Please repeat the listing below exactly, but do not include its pictures.

□ □ □ □ □ □ □

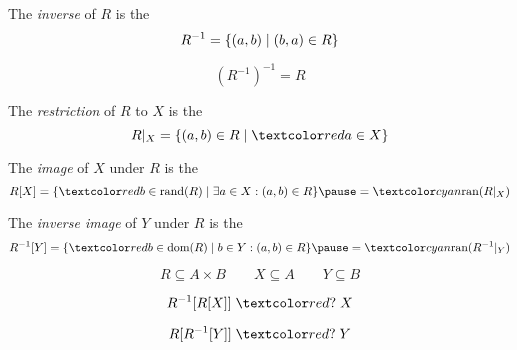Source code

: 
\begin{frame}{}
  \begin{center}
  \end{center}
\end{frame}

\begin{frame}{}
  \begin{definition}[Inverse]
    The {\it inverse} of $R$ is the 
    \[
      R^{-1} = \{(a, b) \mid (b, a) \in R\}
    \]
  \end{definition}

  \pause
  \vspace{0.50cm}
  \begin{theorem}
    \[
      (R^{-1})^{-1} = R
    \]
  \end{theorem}
  
  \pause
  \vspace{0.50cm}
  \begin{definition}[Restriction]
    The {\it restriction} of $R$ to $X$ is the 
    \[
      R|_{X} = \set{(a, b) \in R \mid \red{a \in X}}
    \]
  \end{definition}
\end{frame}

\begin{frame}{}
  \begin{definition}[Image]
    The {\it image} of $X$ under $R$ is the 
    \[
      {R[X] = \set{\red{b \in \text{rand}(R)} \mid \exists a \in X: (a, b) \in R} \pause = \cyan{\text{ran}(R|_{X})}}
    \]
  \end{definition}

  \pause
  \vspace{0.50cm}
  \begin{definition}
    The {\it inverse image} of $Y$ under $R$ is the 
    \[
      {R^{-1}[Y] = \set{\red{b \in \text{dom}(R)} \mid b \in Y: (a, b) \in R} \pause = \cyan{\text{ran}(R^{-1}|_{Y})}}
    \]
  \end{definition}
\end{frame}

\begin{frame}{}
  \[
    R \subseteq A \times B \qquad X \subseteq A \qquad Y \subseteq B
  \]

  \pause
  \[
    R^{-1}[R[X]] \;\red{?}\; X
  \]

  \[
    R[R^{-1}[Y]] \;\red{?}\; Y
  \]

  \pause
  \vspace{0.60cm}
\end{frame}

□ □ □ □ □ □ □

Exercise answer ::
Source code

: 
\begin{frame}{}
  \begin{center}
  \end{center}
\end{frame}

\begin{frame}{}
  \begin{definition}[Inverse]
    The {\it inverse} of $R$ is the 
    \[
      R^{-1} = \{(a, b) \mid (b, a) \in R\}
    \]
  \end{definition}

  \pause
  \vspace{0.50cm}
  \begin{theorem}
    \[
      (R^{-1})^{-1} = R
    \]
  \end{theorem}
  
  \pause
  \vspace{0.50cm}
  \begin{definition}[Restriction]
    The {\it restriction} of $R$ to $X$ is the 
    \[
      R|_{X} = \set{(a, b) \in R \mid \red{a \in X}}
    \]
  \end{definition}
\end{frame}

\begin{frame}{}
  \begin{definition}[Image]
    The {\it image} of $X$ under $R$ is the 
    \[
      {R[X] = \set{\red{b \in \text{rand}(R)} \mid \exists a \in X: (a, b) \in R} \pause = \cyan{\text{ran}(R|_{X})}}
    \]
  \end{definition}

  \pause
  \vspace{0.50cm}
  \begin{definition}
    The {\it inverse image} of $Y$ under $R$ is the 
    \[
      {R^{-1}[Y] = \set{\red{b \in \text{dom}(R)} \mid b \in Y: (a, b) \in R} \pause = \cyan{\text{ran}(R^{-1}|_{Y})}}
    \]
  \end{definition}
\end{frame}

\begin{frame}{}
  \[
    R \subseteq A \times B \qquad X \subseteq A \qquad Y \subseteq B
  \]

  \pause
  \[
    R^{-1}[R[X]] \;\red{?}\; X
  \]

  \[
    R[R^{-1}[Y]] \;\red{?}\; Y
  \]

  \pause
  \vspace{0.60cm}
\end{frame}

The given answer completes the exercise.